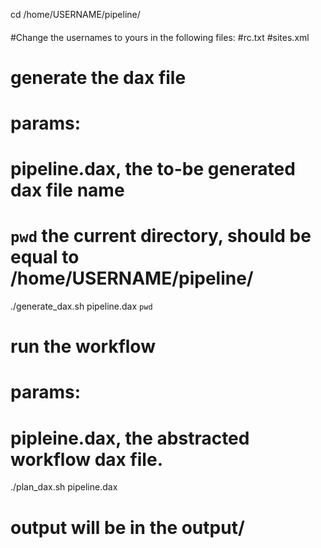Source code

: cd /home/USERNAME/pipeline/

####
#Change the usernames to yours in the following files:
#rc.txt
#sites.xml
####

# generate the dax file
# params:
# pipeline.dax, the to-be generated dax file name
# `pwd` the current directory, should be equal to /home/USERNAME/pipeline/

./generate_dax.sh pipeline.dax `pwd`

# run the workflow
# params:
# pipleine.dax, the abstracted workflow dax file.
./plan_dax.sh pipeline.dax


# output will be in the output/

•••••

Exercise objective >> Set down every record once more, word for word, without pictures.

Exercise output >>
Source code

: cd /home/USERNAME/pipeline/

####
#Change the usernames to yours in the following files:
#rc.txt
#sites.xml
####

# generate the dax file
# params:
# pipeline.dax, the to-be generated dax file name
# `pwd` the current directory, should be equal to /home/USERNAME/pipeline/

./generate_dax.sh pipeline.dax `pwd`

# run the workflow
# params:
# pipleine.dax, the abstracted workflow dax file.
./plan_dax.sh pipeline.dax


# output will be in the output/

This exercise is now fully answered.